Гимназисты. Истории о мальчиках XIX века — страница 50 из 69

– Не горюй. Ничего. Теперь мы будем друзьями. Хочешь?

И опять Буланов ничего ему не ответил. Глядя на него, он только подумал, какое же сравнение между ним и Волей, и может ли Быстриевский заменить ему Яковенко.

– В самом деле, будем друзьями? – приставал Коля.

– Может быть… Не знаю…

– Мне бабушка и дедушка всё твердят, чтоб я с тобой подружился… чтоб непременно… Я и сам знаю, что ты хороший парень. Ты им очень понравился. Бабушка вышивает тебе закладку для книжки…

– Благодарю.

– В субботу едем в Парголово? Они будут очень рады.

– Может быть… Впрочем, не знаю, можно ли будет…

– Можно! Тебя не накажут: тебя никогда не наказывают, ведь ты умница-разумница. А у меня пока колятины ни одной нет и, надеюсь, не будет. Так что и меня пустят. Поедем?

– Может быть… не знаю.

Собственно, теперь Буланову вовсе не хотелось этого. Не до того ему было. Ему и говорить было трудно. Он с усилием слушал, что говорил ему Быстриевский, и напрягался, чтобы ловить его слова и понимать их. Мысли его были заняты другим: он думал о том, что делается в меблированной комнатке, где он оставил своего друга на диване, и где тот должен теперь лежать уж на столе… Только туда его и тянуло… Он улучил минуту, когда Быстриевский отошёл от него, и направился к Николаю Андреевичу.

– Николай Андреич, позвольте мне пойти… – протянул он жалобно.

– Куда, мой друг?

– Туда… к Яковенко…

– Ой, нет, голубчик, нельзя! Что вы это выдумали? К дифтеритному разве можно? Там теперь вся квартира заражена. Сами можете заболеть.

– Что же это такое!? Ах, как мне туда хочется!.. – тоскливо заныл Буланов, отходя от Николая Андреича.

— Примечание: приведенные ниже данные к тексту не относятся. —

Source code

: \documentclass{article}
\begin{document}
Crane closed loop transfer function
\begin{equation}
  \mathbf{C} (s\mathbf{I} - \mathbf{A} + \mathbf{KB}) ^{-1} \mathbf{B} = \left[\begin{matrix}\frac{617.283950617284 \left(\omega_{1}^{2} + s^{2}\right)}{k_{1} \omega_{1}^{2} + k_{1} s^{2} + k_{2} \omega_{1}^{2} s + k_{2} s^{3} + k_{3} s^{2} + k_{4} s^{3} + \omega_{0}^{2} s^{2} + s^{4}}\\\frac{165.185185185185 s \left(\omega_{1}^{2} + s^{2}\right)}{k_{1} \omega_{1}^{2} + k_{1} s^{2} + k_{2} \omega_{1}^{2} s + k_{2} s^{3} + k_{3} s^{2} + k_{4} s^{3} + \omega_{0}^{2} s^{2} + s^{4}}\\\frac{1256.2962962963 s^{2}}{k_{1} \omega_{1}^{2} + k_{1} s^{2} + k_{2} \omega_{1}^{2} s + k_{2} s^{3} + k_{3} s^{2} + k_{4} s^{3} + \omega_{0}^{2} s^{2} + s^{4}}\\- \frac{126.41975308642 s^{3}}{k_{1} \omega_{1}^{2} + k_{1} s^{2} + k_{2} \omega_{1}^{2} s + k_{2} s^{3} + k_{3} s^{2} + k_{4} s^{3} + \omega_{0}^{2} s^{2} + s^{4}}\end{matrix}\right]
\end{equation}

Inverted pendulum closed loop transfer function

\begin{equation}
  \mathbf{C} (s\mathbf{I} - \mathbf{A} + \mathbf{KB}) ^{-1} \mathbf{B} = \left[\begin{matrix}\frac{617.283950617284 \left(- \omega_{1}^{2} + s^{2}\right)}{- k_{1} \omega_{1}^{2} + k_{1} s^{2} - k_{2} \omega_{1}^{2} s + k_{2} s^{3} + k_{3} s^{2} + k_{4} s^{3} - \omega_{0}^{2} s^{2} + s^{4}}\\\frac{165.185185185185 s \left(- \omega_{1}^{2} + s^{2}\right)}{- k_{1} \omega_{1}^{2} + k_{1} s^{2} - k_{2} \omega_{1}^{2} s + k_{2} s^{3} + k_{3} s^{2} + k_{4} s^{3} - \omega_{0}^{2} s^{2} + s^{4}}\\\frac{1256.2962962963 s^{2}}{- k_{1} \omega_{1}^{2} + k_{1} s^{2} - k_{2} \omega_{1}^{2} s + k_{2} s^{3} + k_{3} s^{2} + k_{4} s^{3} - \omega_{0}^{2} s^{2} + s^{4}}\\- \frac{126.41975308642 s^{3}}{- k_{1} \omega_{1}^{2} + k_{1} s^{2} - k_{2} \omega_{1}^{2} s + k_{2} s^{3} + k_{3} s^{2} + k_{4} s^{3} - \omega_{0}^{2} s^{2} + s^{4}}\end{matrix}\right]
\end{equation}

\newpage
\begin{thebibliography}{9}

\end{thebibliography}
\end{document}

И потянулось для него время ещё скучней, ещё томительней. Пойти к Яковенко, проститься с ним – не позволяли. А это было единственное, чего хотелось теперь Буланову: хотелось взглянуть на этого милого, доброго мальчика, на черты его лица, на его глаза, улыбку… хотелось поделиться своим горем с людьми, которым оно так близко должно быть, которые и сами горюют, наверно, так же, как и он.

И он ушёл туда…

Он ушёл утром того дня, на который были назначены похороны Яковенко. Когда пансионеры шли из столовой, от чая, Буланов отстал в швейцарской и спрятался за вешалкой. Так как было рано, всего восьмой час в начале, швейцар был ещё в своей комнатке. Убедившись, что никого нет, Буланов пробрался к шкафикам, в которых хранились пансионерские пальто, достал дрожавшею рукою второпях своё, схватил фуражку и башлык и, кое-как накинув на себя всё это, направился к дверям подъезда. Вдали послышались чьи-то шаги. Буланов кинулся быстрее вперёд, рванул дверь, проскользнул в неё и был уж на улице. Сердце его сильно билось и стучало. Пробежав до угла, Буланов оглянулся. У подъезда никого не было: значит, никто не догонял его, его не заметили… «Может быть, не заметят и потом, – утешал себя Буланов. – Вернусь так же, как и ушёл, потихоньку…» Нащупав в кармане двугривенный, он нанял извозчика, который скоро доставил его к тому дому, где жили Сергей Михайлович и Марья Милиевна. Сунув извозчику деньги, Боря бегом поднялся по лестнице. На площадке он увидел крышку гроба, обитую белым глазетом. Она стояла, прислонённая к стене. Вид её заставил его вздрогнуть. Запыхавшись, весь дрожа, он взялся за ручку звонка и дёрнул… Ему отворила горничная девушка, но заслонила ему дорогу собой, когда он хотел пройти в коридор.

– Вас не велено пущать, барин, – сказала она.

– Как не велено?

Борю даже досада взяла. Он не мог представить себе, чтоб его не пустили к Воле, к его другу.

– Так вот, не велено… Никого не велено пущать: потому – дегтярит… опасно.

– Не может быть! Позовите сюда барыню или Сергея Михайловича…

– Уходите, Боря, отсюда! Уходите сейчас же! Слышите? – послышался из коридора строгий голос.

То был голос Марьи Милиевны. Он звучал настойчиво, не допускал возражений. Но Боря возразил. Капризным тоном требовал он:

– Но отчего же?.. Я хочу видеть Волю… Я хочу видеть Волю!.. Я хочу проститься с ним… Пустите меня к нему!

– Не могу и не пущу! Я знаю, что вы добрый, милый, хороший, что вы очень любили Волю… Но не могу вас пустить. Не смею.

– Но отчего же? Нет, я войду.

– Что вы! Вы сами можете заболеть!.. Сергей Михайлыч! – кликнула она громко.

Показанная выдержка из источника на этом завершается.